→ Material to process:
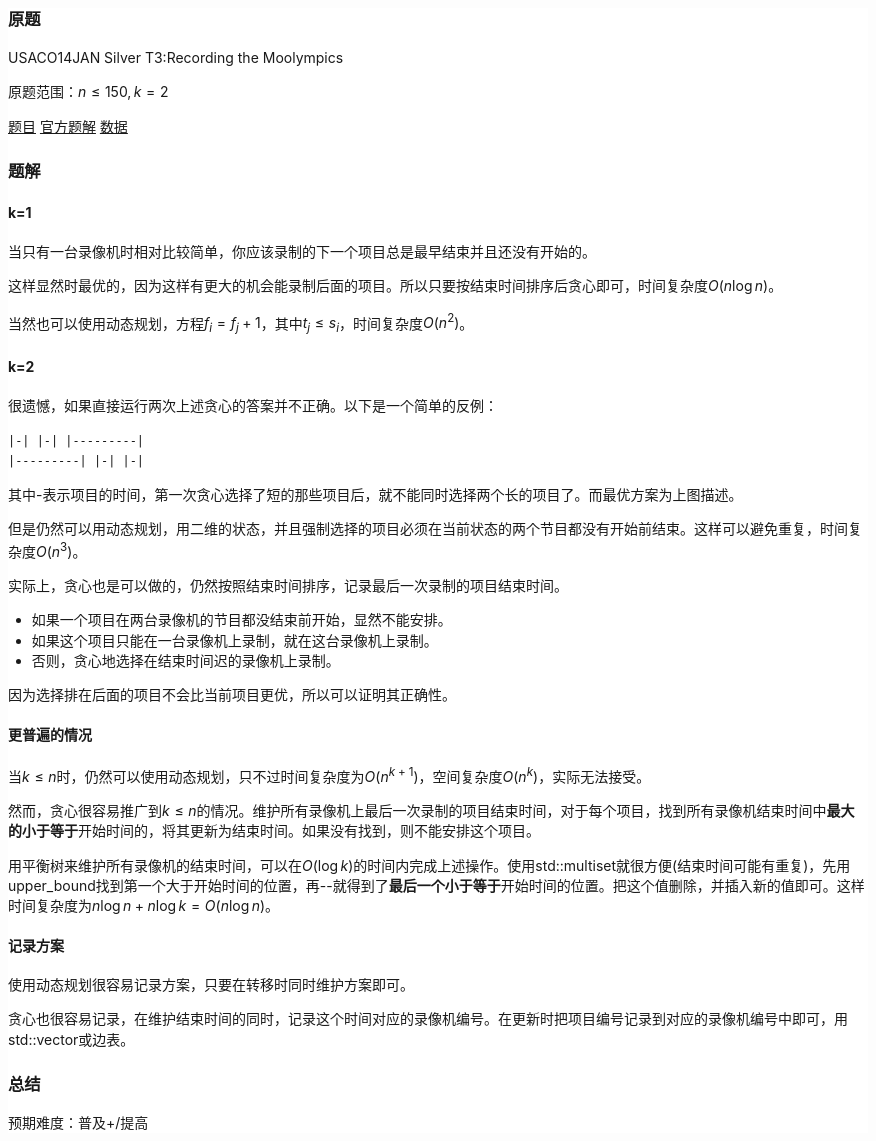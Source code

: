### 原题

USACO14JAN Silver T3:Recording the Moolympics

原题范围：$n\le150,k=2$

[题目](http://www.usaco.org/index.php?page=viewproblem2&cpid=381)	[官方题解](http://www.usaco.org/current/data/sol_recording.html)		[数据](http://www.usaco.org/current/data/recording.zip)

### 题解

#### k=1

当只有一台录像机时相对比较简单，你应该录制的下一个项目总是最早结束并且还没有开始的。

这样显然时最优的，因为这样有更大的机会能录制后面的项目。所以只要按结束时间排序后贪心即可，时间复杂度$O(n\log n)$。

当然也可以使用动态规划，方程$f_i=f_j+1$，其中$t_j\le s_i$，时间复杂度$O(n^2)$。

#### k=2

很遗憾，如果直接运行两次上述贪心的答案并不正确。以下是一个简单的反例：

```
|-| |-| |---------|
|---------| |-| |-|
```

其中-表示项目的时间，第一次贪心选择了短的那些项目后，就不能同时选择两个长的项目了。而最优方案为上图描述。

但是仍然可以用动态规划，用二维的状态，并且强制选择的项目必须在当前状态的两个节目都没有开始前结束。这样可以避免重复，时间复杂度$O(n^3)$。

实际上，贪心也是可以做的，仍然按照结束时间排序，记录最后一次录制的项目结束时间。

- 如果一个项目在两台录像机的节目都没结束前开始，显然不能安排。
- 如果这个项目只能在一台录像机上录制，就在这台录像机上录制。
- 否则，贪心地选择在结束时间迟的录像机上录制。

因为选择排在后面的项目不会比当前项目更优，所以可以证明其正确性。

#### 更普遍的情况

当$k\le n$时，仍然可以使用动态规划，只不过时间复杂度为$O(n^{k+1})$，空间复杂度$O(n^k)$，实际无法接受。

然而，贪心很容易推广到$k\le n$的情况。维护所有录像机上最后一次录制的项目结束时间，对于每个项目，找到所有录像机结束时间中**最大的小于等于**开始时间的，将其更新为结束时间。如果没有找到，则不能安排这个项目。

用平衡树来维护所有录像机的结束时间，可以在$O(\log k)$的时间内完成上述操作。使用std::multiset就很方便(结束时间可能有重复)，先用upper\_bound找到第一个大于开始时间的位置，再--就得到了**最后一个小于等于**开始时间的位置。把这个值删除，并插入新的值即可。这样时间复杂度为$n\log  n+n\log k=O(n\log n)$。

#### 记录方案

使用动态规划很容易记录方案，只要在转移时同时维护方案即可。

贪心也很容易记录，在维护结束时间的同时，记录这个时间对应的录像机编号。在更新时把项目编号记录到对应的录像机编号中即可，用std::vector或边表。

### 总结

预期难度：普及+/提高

→ Goal of the exercise: Each record must appear again exactly as written above, without its pictures.

→ Expected output:
Source code

:### 原题

USACO14JAN Silver T3:Recording the Moolympics

原题范围：$n\le150,k=2$

[题目](http://www.usaco.org/index.php?page=viewproblem2&cpid=381)	[官方题解](http://www.usaco.org/current/data/sol_recording.html)		[数据](http://www.usaco.org/current/data/recording.zip)

### 题解

#### k=1

当只有一台录像机时相对比较简单，你应该录制的下一个项目总是最早结束并且还没有开始的。

这样显然时最优的，因为这样有更大的机会能录制后面的项目。所以只要按结束时间排序后贪心即可，时间复杂度$O(n\log n)$。

当然也可以使用动态规划，方程$f_i=f_j+1$，其中$t_j\le s_i$，时间复杂度$O(n^2)$。

#### k=2

很遗憾，如果直接运行两次上述贪心的答案并不正确。以下是一个简单的反例：

```
|-| |-| |---------|
|---------| |-| |-|
```

其中-表示项目的时间，第一次贪心选择了短的那些项目后，就不能同时选择两个长的项目了。而最优方案为上图描述。

但是仍然可以用动态规划，用二维的状态，并且强制选择的项目必须在当前状态的两个节目都没有开始前结束。这样可以避免重复，时间复杂度$O(n^3)$。

实际上，贪心也是可以做的，仍然按照结束时间排序，记录最后一次录制的项目结束时间。

- 如果一个项目在两台录像机的节目都没结束前开始，显然不能安排。
- 如果这个项目只能在一台录像机上录制，就在这台录像机上录制。
- 否则，贪心地选择在结束时间迟的录像机上录制。

因为选择排在后面的项目不会比当前项目更优，所以可以证明其正确性。

#### 更普遍的情况

当$k\le n$时，仍然可以使用动态规划，只不过时间复杂度为$O(n^{k+1})$，空间复杂度$O(n^k)$，实际无法接受。

然而，贪心很容易推广到$k\le n$的情况。维护所有录像机上最后一次录制的项目结束时间，对于每个项目，找到所有录像机结束时间中**最大的小于等于**开始时间的，将其更新为结束时间。如果没有找到，则不能安排这个项目。

用平衡树来维护所有录像机的结束时间，可以在$O(\log k)$的时间内完成上述操作。使用std::multiset就很方便(结束时间可能有重复)，先用upper\_bound找到第一个大于开始时间的位置，再--就得到了**最后一个小于等于**开始时间的位置。把这个值删除，并插入新的值即可。这样时间复杂度为$n\log  n+n\log k=O(n\log n)$。

#### 记录方案

使用动态规划很容易记录方案，只要在转移时同时维护方案即可。

贪心也很容易记录，在维护结束时间的同时，记录这个时间对应的录像机编号。在更新时把项目编号记录到对应的录像机编号中即可，用std::vector或边表。

### 总结

预期难度：普及+/提高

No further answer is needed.